About this exercise ▸
Report all lines below with the word "mkdir".

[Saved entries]
━━━━━━━━━━━━━━━━━━━━
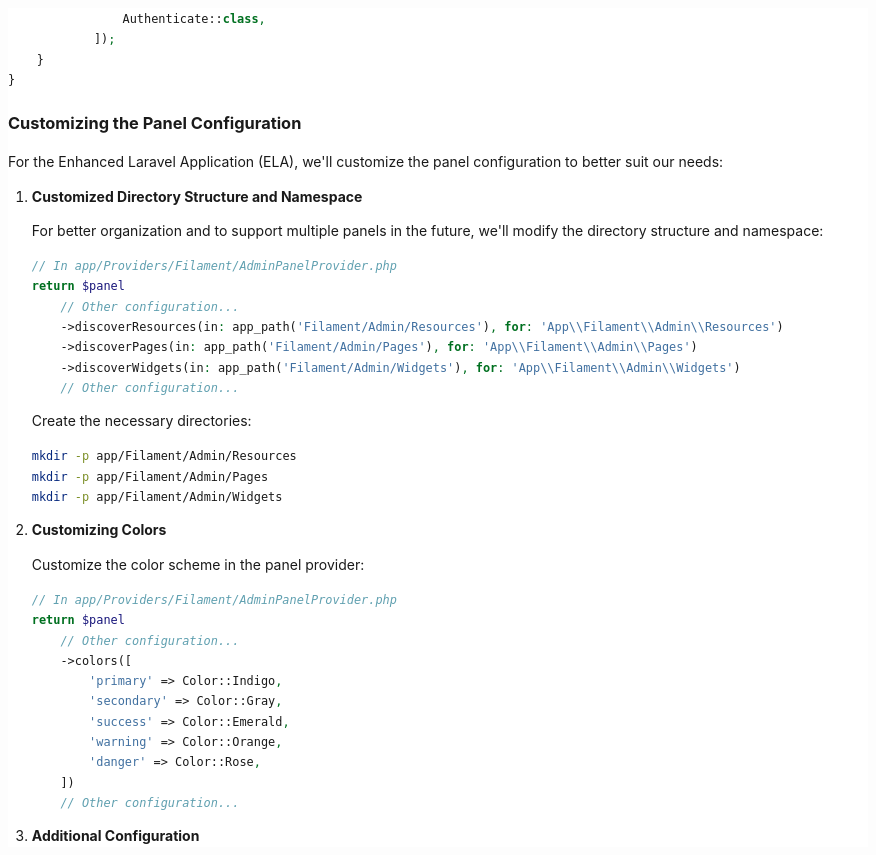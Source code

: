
 ```php
                Authenticate::class,
            ]);
    }
}
```

### Customizing the Panel Configuration

For the Enhanced Laravel Application (ELA), we'll customize the panel configuration to better suit our needs:

1. **Customized Directory Structure and Namespace**

   For better organization and to support multiple panels in the future, we'll modify the directory structure and namespace:

   ```php
   // In app/Providers/Filament/AdminPanelProvider.php
   return $panel
       // Other configuration...
       ->discoverResources(in: app_path('Filament/Admin/Resources'), for: 'App\\Filament\\Admin\\Resources')
       ->discoverPages(in: app_path('Filament/Admin/Pages'), for: 'App\\Filament\\Admin\\Pages')
       ->discoverWidgets(in: app_path('Filament/Admin/Widgets'), for: 'App\\Filament\\Admin\\Widgets')
       // Other configuration...
   ```

   Create the necessary directories:

   ```bash
   mkdir -p app/Filament/Admin/Resources
   mkdir -p app/Filament/Admin/Pages
   mkdir -p app/Filament/Admin/Widgets
   ```

2. **Customizing Colors**

   Customize the color scheme in the panel provider:

   ```php
   // In app/Providers/Filament/AdminPanelProvider.php
   return $panel
       // Other configuration...
       ->colors([
           'primary' => Color::Indigo,
           'secondary' => Color::Gray,
           'success' => Color::Emerald,
           'warning' => Color::Orange,
           'danger' => Color::Rose,
       ])
       // Other configuration...
   ```

3. **Additional Configuration**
━━━━━━━━━━━━━━━━━━━━
Written answer ▸
   mkdir -p app/Filament/Admin/Resources
   mkdir -p app/Filament/Admin/Pages
   mkdir -p app/Filament/Admin/Widgets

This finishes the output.